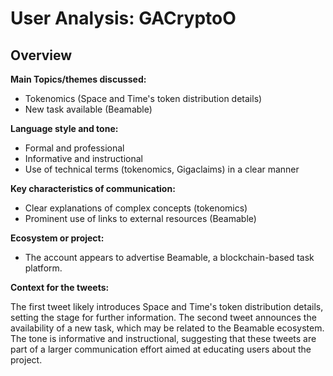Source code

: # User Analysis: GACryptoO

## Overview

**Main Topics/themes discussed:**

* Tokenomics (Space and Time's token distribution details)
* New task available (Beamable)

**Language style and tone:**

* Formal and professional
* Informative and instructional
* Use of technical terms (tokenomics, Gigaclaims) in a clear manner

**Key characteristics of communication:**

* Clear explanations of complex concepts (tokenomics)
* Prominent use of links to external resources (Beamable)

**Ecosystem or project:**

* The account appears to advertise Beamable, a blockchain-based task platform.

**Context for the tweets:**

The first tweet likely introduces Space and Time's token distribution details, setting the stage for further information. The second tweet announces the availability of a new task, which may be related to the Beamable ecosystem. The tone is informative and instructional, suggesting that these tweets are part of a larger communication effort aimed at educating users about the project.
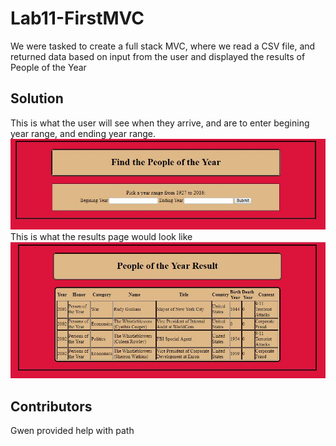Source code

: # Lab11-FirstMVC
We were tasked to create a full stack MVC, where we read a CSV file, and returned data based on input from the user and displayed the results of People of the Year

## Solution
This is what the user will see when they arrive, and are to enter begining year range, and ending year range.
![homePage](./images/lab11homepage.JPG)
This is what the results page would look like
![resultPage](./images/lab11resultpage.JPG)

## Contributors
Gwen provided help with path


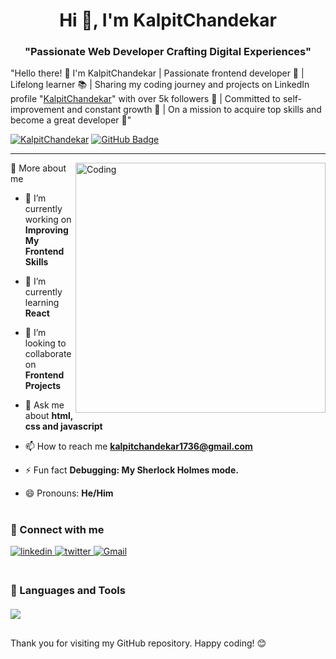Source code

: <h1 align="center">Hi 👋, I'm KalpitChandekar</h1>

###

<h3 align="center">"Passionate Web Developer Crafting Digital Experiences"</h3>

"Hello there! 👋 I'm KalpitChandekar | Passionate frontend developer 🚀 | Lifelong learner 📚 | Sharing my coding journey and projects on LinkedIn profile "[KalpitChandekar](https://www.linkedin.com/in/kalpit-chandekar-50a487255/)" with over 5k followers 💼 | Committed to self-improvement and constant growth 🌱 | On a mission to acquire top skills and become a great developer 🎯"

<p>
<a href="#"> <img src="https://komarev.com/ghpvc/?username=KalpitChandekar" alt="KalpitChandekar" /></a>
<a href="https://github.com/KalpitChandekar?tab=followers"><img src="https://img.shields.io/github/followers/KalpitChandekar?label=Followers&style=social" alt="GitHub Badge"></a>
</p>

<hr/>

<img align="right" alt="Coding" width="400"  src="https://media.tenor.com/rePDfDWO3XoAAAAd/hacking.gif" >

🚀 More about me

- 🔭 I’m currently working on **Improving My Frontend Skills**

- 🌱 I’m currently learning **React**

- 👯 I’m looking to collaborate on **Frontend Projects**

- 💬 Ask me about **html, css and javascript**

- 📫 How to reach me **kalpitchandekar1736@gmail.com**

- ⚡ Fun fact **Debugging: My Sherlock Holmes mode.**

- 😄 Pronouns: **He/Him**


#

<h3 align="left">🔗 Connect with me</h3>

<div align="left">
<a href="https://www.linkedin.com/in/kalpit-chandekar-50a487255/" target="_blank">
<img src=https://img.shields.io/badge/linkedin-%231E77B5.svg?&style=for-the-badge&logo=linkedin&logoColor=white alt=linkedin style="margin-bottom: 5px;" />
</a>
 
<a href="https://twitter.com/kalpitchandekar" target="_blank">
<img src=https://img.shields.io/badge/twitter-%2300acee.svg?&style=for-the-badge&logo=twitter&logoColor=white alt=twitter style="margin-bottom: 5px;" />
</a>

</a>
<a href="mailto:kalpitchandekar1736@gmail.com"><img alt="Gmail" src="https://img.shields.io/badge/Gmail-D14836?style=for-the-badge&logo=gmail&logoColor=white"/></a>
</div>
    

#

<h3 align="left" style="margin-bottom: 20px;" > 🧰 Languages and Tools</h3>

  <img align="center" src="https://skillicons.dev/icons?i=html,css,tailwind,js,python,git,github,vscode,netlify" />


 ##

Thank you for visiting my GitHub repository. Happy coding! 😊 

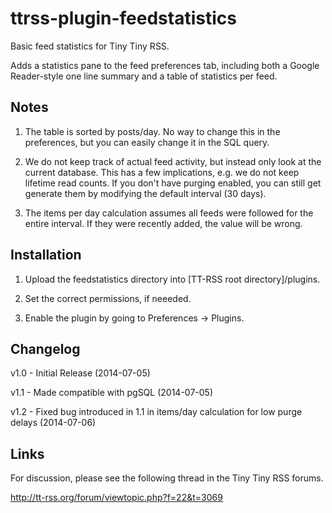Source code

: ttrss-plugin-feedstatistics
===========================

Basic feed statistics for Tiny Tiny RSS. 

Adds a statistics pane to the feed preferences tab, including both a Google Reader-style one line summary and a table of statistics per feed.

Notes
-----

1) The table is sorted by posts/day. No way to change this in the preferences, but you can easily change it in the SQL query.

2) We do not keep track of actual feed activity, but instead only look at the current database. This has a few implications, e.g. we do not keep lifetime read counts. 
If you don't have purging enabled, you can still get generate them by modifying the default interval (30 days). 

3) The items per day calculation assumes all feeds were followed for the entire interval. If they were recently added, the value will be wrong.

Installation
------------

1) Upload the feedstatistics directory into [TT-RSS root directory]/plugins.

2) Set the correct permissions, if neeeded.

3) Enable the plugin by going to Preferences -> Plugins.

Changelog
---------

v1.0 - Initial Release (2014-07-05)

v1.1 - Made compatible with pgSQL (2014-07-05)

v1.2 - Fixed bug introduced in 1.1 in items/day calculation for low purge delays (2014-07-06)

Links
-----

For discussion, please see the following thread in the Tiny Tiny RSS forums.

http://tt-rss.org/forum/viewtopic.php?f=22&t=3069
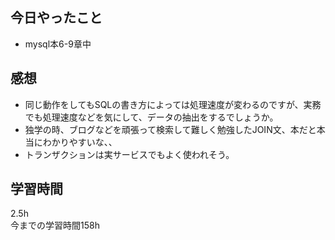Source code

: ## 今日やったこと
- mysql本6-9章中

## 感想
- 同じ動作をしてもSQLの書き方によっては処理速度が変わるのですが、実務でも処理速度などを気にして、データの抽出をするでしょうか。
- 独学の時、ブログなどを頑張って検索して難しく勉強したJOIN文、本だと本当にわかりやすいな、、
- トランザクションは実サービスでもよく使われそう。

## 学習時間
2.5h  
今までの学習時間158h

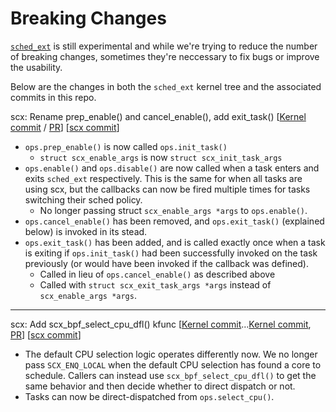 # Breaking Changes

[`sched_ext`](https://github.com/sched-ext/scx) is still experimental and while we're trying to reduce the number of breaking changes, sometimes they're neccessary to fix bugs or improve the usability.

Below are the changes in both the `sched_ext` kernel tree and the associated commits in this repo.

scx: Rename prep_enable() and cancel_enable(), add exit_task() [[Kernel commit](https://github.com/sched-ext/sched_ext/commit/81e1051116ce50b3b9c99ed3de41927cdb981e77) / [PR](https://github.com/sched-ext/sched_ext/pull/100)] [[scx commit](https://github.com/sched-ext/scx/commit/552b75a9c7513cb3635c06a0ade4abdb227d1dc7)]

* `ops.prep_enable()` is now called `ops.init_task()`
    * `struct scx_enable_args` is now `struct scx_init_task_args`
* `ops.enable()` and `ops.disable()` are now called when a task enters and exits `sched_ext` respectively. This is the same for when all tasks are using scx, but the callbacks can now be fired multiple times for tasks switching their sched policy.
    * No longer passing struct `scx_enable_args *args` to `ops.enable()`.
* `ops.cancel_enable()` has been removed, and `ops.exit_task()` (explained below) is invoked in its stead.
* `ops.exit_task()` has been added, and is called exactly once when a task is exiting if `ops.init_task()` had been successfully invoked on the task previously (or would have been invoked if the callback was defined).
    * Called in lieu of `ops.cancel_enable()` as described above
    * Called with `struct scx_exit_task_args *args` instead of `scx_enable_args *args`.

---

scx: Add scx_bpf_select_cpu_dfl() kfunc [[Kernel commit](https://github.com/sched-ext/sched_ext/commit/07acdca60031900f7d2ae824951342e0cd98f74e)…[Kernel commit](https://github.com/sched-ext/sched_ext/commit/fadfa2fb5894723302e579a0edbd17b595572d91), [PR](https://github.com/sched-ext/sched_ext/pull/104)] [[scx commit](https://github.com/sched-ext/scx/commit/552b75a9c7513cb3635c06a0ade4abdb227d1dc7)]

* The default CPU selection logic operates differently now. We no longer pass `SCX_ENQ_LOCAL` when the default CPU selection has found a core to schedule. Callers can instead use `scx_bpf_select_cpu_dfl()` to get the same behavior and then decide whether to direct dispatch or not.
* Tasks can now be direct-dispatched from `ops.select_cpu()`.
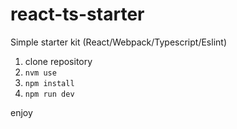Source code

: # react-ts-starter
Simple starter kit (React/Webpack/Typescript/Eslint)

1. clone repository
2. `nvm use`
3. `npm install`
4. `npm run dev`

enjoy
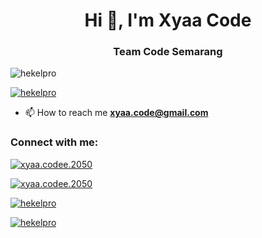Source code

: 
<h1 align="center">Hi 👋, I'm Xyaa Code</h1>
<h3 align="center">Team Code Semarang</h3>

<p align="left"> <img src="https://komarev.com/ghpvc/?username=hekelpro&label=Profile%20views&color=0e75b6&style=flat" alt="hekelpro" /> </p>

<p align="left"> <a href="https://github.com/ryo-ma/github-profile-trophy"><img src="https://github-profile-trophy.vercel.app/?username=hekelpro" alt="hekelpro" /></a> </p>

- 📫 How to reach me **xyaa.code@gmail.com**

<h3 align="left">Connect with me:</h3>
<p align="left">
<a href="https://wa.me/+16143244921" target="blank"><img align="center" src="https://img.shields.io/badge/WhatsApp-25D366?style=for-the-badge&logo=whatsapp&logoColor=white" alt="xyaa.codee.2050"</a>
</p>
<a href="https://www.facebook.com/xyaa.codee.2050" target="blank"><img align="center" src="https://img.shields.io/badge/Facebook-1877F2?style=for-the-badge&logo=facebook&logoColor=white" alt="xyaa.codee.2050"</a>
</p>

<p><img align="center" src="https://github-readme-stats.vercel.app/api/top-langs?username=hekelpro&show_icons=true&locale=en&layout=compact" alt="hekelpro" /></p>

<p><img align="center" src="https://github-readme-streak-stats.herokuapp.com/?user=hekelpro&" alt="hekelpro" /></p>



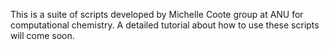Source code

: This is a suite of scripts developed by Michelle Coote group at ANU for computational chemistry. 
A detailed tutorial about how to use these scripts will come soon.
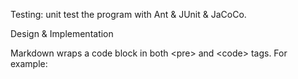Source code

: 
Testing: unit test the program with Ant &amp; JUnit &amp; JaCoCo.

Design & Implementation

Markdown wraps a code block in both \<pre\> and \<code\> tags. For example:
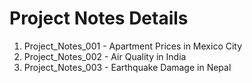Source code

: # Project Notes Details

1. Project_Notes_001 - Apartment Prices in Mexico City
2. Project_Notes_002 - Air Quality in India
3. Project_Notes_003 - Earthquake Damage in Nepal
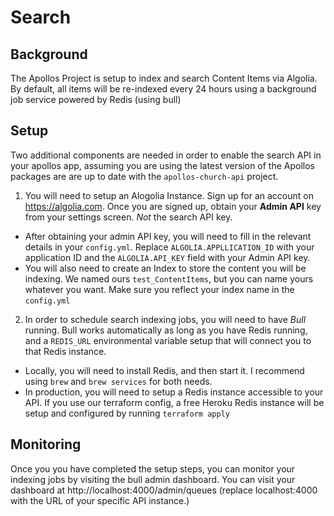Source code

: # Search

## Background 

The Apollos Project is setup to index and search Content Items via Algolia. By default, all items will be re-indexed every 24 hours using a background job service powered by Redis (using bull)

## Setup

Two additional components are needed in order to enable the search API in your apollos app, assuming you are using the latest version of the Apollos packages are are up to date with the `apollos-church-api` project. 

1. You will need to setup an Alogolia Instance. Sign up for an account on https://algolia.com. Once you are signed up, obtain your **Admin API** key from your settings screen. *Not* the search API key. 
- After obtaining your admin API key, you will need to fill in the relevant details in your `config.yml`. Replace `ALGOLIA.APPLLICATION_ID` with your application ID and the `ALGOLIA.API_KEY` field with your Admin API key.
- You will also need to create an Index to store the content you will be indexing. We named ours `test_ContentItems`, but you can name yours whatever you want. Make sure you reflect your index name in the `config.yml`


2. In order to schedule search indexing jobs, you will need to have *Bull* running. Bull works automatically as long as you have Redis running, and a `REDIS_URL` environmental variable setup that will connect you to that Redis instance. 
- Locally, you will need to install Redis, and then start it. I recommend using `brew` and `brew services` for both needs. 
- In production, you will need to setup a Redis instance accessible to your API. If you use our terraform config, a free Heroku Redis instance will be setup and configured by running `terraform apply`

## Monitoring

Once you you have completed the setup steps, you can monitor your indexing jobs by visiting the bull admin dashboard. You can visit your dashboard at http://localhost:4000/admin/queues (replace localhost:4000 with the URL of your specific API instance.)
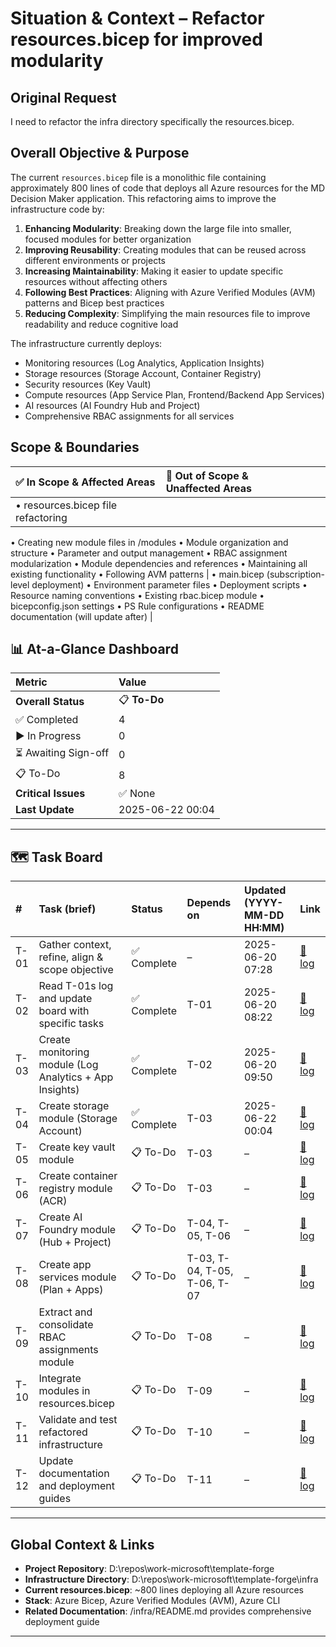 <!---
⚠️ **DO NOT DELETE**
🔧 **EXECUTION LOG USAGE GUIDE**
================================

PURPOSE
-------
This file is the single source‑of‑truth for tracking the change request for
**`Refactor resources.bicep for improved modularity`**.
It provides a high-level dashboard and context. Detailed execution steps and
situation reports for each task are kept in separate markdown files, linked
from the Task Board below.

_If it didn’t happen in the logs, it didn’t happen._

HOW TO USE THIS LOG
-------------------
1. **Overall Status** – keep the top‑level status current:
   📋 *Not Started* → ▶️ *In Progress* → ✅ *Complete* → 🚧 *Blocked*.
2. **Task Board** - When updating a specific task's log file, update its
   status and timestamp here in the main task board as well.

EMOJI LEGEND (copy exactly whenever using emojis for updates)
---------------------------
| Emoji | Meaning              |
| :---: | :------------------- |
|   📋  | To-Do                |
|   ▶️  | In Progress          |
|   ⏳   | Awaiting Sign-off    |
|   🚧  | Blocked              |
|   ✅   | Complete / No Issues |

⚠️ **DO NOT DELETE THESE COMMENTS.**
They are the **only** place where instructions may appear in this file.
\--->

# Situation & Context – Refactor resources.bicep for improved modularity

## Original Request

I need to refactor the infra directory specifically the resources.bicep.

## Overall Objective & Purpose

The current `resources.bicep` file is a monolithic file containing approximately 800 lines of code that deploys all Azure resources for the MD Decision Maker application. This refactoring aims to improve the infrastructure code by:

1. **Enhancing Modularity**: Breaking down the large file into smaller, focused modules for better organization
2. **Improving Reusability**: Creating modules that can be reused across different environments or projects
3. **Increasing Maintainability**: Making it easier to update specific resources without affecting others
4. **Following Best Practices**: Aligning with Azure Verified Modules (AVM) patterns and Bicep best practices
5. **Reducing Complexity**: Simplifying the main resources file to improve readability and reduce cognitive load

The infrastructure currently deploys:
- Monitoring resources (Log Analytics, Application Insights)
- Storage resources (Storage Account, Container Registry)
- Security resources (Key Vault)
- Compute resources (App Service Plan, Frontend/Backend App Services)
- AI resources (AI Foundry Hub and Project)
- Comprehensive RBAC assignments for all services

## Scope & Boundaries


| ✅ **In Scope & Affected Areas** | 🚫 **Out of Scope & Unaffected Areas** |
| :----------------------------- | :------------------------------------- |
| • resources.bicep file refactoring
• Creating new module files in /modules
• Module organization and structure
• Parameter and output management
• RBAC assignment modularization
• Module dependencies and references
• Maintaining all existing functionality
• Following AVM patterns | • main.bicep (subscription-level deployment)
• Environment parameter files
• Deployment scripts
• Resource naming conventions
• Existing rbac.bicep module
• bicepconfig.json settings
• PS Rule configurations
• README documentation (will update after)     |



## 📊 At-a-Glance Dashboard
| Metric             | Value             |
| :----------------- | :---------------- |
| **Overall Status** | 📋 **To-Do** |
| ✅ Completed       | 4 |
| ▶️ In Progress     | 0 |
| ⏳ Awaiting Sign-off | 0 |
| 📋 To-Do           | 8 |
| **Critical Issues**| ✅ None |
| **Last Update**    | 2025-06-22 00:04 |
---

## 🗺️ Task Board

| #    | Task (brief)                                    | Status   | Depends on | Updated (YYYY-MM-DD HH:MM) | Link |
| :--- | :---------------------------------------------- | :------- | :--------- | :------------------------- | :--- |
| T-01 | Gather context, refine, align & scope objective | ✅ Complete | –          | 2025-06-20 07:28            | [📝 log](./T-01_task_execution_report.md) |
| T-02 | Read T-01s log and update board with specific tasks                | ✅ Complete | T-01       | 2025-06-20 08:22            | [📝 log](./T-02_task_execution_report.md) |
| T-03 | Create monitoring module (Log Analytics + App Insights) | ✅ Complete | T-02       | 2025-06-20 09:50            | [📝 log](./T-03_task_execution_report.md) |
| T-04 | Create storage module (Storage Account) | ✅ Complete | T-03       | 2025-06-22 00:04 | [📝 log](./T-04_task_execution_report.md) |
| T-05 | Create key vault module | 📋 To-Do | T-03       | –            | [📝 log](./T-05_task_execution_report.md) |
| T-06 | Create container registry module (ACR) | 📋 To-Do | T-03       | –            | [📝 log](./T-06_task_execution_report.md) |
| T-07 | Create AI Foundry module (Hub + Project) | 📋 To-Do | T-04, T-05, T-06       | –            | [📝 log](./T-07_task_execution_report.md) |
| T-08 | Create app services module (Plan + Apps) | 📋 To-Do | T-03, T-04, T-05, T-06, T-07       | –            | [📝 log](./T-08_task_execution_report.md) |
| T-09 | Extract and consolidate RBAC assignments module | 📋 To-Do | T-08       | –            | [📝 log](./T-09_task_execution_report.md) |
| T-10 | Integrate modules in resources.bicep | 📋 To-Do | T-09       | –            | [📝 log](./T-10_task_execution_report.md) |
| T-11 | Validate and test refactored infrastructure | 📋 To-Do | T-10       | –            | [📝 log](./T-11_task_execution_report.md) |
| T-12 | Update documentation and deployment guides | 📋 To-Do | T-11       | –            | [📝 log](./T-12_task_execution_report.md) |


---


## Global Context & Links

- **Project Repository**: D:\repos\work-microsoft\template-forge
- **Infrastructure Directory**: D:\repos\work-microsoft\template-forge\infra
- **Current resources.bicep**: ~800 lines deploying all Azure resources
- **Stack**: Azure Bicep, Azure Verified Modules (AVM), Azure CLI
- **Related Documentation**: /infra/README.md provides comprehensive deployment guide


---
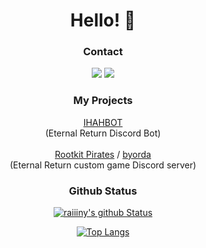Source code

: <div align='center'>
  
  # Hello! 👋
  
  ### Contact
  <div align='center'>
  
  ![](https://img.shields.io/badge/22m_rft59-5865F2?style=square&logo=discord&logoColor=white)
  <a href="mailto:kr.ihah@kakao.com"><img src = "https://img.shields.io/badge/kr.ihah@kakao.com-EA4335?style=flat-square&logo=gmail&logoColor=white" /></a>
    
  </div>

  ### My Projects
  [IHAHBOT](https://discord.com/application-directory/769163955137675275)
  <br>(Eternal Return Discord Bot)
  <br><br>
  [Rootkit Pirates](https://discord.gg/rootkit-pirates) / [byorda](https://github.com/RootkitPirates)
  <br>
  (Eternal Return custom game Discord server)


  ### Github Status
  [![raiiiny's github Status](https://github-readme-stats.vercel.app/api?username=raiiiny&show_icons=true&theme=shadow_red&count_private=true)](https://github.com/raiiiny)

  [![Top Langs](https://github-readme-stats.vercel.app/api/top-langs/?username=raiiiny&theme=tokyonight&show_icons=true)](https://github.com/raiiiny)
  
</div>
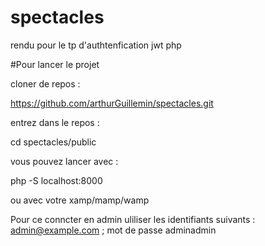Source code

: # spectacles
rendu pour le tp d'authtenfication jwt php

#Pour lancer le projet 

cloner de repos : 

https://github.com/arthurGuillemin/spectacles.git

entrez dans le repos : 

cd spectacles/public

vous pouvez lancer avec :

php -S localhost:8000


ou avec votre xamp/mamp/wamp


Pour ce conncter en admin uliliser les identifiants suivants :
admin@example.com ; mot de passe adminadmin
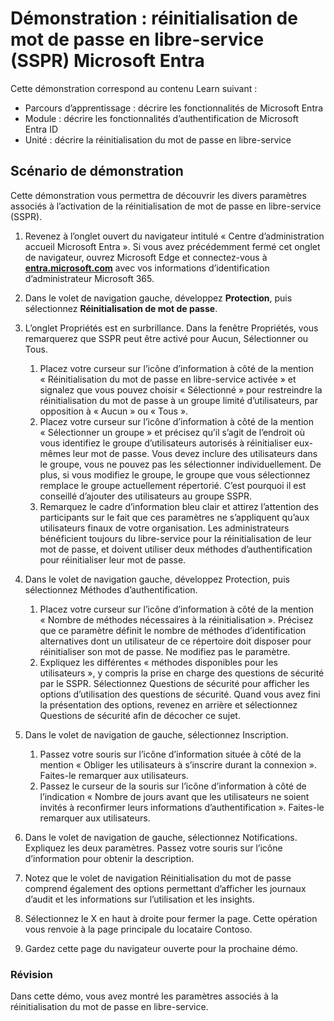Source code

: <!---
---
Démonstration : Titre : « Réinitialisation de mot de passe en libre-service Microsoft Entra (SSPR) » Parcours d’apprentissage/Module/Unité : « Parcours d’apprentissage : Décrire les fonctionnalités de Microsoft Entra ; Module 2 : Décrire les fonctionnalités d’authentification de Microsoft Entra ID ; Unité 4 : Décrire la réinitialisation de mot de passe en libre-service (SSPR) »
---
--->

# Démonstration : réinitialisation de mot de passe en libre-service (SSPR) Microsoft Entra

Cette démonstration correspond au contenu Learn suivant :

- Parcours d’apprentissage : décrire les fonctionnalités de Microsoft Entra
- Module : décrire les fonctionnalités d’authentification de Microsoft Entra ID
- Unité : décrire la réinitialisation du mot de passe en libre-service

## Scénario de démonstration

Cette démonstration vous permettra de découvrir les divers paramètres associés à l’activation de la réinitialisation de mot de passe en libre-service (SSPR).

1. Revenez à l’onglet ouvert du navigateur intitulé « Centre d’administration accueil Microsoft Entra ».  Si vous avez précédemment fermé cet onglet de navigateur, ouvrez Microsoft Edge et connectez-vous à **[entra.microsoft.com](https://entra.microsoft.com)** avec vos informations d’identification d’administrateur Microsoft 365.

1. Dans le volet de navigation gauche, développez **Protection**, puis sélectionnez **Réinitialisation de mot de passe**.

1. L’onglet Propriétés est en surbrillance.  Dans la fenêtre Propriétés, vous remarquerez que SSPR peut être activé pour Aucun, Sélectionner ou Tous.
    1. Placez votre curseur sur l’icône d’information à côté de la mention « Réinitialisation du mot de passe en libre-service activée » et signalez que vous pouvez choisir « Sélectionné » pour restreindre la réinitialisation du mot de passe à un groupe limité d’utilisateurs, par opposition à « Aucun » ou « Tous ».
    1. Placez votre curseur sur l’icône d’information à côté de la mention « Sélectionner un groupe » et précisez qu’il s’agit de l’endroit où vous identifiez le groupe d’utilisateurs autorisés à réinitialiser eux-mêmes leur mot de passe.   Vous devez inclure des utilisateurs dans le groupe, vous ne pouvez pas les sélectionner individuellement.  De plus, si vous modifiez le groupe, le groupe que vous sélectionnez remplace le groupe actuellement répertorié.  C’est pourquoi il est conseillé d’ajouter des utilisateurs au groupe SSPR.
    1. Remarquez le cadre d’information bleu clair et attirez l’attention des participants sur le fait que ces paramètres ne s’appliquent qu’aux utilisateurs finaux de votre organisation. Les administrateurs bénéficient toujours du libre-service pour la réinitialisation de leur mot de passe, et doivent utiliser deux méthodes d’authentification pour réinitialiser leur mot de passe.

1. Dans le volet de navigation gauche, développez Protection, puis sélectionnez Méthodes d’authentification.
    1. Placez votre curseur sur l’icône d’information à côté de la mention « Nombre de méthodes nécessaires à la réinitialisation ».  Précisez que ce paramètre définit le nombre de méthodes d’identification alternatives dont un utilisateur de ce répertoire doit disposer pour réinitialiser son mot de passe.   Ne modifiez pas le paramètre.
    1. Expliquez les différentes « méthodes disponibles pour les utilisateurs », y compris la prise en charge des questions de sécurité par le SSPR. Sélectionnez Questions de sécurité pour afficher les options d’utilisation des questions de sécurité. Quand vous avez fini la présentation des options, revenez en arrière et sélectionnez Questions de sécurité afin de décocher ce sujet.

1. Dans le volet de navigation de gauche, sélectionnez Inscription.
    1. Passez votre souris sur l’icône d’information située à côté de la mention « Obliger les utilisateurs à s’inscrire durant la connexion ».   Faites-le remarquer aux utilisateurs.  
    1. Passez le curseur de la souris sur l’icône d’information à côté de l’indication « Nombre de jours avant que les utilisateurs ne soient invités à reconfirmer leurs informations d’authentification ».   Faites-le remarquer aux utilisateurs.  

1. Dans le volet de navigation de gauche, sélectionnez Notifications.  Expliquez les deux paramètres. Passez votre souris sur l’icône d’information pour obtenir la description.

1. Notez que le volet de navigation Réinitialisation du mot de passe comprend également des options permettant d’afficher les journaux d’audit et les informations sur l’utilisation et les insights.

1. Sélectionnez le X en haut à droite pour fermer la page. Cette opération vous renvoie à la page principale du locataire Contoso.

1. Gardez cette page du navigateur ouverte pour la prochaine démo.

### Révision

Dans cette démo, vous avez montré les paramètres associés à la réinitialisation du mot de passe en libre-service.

┄┄┄┄┄┄┄┄┄┄┄┄┄┄┄┄┄┄┄┄

▶ TASK INSTRUCTIONS:
Transcribe the entries from their first line to the line that holds "This is what the results page would look like", both included, and skip every picture.

▶ RESPONSE:
Source code

: # User Analysis: GACryptoO

## Overview

**Main Topics/themes discussed:**

* Tokenomics (Space and Time's token distribution details)
* New task available (Beamable)

**Language style and tone:**

* Formal and professional
* Informative and instructional
* Use of technical terms (tokenomics, Gigaclaims) in a clear manner

**Key characteristics of communication:**

* Clear explanations of complex concepts (tokenomics)
* Prominent use of links to external resources (Beamable)

**Ecosystem or project:**

* The account appears to advertise Beamable, a blockchain-based task platform.

**Context for the tweets:**

The first tweet likely introduces Space and Time's token distribution details, setting the stage for further information. The second tweet announces the availability of a new task, which may be related to the Beamable ecosystem. The tone is informative and instructional, suggesting that these tweets are part of a larger communication effort aimed at educating users about the project.
Source code

: # Lab11-FirstMVC
We were tasked to create a full stack MVC, where we read a CSV file, and returned data based on input from the user and displayed the results of People of the Year

## Solution
This is what the user will see when they arrive, and are to enter begining year range, and ending year range.
![homePage](./images/lab11homepage.JPG)
This is what the results page would look like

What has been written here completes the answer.